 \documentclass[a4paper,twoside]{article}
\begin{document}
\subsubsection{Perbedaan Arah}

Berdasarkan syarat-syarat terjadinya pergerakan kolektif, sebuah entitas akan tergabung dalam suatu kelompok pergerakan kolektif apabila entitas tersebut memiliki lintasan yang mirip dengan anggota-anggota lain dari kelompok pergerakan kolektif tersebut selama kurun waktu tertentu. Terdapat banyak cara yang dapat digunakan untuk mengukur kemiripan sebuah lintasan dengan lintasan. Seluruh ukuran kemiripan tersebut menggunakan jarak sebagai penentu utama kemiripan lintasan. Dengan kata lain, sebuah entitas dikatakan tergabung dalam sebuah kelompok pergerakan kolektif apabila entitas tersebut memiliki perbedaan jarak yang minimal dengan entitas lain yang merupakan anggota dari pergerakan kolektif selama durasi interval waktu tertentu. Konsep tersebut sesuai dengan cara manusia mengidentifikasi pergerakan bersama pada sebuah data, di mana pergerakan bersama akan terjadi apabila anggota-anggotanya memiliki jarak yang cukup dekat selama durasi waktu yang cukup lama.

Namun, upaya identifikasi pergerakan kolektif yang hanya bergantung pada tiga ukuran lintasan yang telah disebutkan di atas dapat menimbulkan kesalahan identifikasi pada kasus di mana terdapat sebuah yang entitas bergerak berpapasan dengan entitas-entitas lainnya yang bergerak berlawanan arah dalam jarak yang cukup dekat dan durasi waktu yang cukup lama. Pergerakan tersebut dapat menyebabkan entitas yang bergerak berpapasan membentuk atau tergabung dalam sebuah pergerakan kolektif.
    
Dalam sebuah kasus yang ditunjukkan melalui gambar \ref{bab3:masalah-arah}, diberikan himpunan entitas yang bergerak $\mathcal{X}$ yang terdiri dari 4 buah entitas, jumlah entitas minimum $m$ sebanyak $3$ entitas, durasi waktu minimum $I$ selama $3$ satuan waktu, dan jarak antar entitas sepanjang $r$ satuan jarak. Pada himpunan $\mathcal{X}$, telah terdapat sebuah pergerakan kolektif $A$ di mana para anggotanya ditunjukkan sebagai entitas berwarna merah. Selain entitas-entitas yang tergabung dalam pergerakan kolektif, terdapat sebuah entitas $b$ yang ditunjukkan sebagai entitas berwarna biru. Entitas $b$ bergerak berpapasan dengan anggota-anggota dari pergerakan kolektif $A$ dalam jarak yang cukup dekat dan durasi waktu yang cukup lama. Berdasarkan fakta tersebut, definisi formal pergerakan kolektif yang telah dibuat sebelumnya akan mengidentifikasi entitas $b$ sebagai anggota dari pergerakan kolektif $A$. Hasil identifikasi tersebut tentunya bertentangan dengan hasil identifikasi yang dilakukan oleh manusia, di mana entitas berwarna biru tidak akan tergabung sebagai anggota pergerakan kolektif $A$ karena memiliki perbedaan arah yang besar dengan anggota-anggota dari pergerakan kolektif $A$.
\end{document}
*-*-*
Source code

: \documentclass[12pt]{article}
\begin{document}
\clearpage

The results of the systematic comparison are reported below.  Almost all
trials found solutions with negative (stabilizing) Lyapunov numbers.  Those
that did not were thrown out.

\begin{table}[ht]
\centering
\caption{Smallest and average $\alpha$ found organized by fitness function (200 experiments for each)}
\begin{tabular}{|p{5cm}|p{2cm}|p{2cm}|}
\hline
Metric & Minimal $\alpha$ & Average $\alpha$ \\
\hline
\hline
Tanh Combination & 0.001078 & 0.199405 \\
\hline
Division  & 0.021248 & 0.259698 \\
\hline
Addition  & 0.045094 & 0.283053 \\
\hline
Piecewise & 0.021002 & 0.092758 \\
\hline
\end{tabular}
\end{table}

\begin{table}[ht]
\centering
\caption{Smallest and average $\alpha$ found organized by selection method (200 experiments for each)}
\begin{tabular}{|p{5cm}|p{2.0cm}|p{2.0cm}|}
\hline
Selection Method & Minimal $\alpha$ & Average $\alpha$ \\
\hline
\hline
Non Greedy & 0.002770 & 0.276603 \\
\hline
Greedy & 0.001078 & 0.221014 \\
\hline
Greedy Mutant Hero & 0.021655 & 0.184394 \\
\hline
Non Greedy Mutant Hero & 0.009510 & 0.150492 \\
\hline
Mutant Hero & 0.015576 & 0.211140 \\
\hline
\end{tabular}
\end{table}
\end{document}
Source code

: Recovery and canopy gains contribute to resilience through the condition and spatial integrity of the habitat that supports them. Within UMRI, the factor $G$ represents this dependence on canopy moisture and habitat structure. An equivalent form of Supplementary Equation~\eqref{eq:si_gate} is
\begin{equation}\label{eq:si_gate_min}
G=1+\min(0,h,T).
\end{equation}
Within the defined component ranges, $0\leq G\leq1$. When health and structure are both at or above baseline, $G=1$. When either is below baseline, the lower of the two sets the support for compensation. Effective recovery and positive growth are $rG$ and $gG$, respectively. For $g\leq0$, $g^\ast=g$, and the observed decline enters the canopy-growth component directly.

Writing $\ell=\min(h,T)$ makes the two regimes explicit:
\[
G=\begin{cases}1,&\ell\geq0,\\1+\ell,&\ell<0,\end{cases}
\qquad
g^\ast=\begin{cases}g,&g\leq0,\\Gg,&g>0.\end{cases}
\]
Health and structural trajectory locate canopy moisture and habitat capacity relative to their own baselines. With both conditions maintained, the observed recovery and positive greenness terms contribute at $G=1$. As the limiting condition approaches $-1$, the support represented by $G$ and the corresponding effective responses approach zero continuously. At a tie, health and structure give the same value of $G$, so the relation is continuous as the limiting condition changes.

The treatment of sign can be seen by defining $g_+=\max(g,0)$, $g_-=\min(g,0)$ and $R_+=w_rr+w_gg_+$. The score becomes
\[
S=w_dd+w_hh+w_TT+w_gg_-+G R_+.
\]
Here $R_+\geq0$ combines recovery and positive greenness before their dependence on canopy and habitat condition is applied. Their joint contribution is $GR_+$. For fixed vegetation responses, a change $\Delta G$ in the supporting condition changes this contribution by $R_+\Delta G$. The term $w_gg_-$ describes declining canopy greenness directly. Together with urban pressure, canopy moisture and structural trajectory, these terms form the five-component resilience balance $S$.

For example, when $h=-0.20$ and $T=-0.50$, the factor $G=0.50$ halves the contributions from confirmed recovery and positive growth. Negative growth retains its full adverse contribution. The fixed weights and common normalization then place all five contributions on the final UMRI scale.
*-*-*
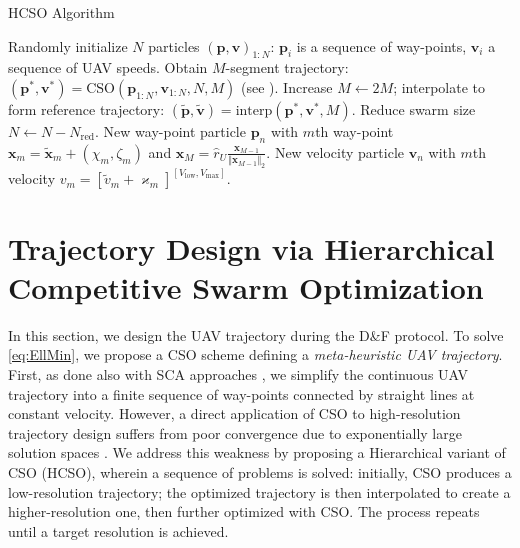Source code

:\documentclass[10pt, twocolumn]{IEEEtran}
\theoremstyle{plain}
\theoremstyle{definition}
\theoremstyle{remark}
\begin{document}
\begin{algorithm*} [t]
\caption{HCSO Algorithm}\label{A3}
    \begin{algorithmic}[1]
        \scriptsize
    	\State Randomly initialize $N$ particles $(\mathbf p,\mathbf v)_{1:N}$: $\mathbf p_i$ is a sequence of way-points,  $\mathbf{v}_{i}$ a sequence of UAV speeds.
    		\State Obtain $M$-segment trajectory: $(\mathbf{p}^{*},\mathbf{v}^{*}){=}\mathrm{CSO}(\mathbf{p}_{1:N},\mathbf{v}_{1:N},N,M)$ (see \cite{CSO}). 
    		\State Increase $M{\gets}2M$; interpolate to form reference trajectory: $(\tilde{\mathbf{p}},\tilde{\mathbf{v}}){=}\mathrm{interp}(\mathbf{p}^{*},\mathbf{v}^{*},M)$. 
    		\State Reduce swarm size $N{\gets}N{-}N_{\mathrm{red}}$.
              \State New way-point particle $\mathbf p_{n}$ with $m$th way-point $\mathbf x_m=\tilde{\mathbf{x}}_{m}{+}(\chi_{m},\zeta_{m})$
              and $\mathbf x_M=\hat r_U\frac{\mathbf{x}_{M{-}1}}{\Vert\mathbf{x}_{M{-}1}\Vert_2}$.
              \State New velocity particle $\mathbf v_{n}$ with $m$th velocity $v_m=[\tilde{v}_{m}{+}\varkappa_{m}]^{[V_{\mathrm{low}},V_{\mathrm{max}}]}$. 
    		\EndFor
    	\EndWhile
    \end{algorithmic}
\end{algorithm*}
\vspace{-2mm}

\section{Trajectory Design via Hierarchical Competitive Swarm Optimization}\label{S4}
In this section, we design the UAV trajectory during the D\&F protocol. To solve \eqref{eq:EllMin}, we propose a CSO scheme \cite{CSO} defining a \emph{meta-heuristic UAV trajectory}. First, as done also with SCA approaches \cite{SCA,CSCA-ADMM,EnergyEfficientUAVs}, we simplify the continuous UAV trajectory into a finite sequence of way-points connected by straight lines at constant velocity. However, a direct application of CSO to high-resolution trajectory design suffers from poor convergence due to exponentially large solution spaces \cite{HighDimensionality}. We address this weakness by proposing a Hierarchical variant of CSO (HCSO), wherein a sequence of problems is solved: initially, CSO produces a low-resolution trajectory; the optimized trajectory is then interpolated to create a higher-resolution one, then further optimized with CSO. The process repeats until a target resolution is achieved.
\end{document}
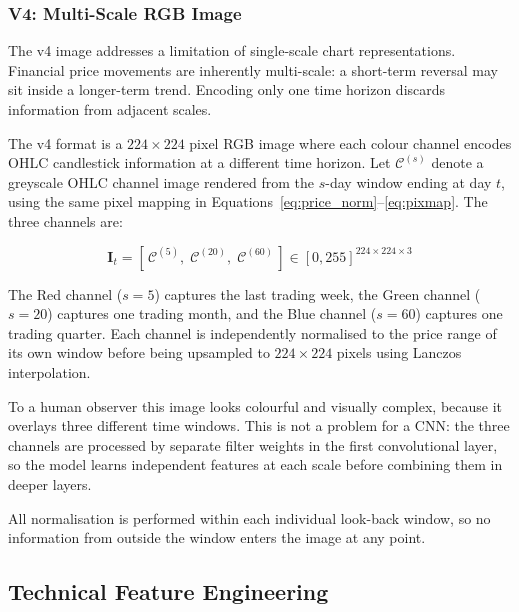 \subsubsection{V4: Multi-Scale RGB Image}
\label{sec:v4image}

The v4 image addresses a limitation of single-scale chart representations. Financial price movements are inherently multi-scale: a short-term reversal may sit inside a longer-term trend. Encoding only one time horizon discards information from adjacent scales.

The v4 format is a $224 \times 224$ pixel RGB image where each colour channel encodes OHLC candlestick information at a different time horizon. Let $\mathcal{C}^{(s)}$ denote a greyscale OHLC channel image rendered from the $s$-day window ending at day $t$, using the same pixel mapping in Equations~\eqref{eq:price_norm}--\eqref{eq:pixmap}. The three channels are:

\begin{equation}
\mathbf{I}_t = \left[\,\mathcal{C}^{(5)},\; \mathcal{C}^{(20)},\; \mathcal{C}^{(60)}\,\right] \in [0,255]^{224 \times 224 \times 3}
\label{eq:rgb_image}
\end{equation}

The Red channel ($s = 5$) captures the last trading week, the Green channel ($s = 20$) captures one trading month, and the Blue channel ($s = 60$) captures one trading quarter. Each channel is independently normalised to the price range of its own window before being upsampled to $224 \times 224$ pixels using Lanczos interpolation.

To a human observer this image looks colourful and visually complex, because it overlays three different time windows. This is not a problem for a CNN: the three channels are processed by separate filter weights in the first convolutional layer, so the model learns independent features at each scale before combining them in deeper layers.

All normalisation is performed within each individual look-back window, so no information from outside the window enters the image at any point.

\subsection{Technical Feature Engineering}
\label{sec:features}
*-*-*
# TASK DETAILS
Please copy out each line of the material that contains the string "information".

# ANSWER SECTION
The v4 image addresses a limitation of single-scale chart representations. Financial price movements are inherently multi-scale: a short-term reversal may sit inside a longer-term trend. Encoding only one time horizon discards information from adjacent scales.
The v4 format is a $224 \times 224$ pixel RGB image where each colour channel encodes OHLC candlestick information at a different time horizon. Let $\mathcal{C}^{(s)}$ denote a greyscale OHLC channel image rendered from the $s$-day window ending at day $t$, using the same pixel mapping in Equations~\eqref{eq:price_norm}--\eqref{eq:pixmap}. The three channels are:
All normalisation is performed within each individual look-back window, so no information from outside the window enters the image at any point.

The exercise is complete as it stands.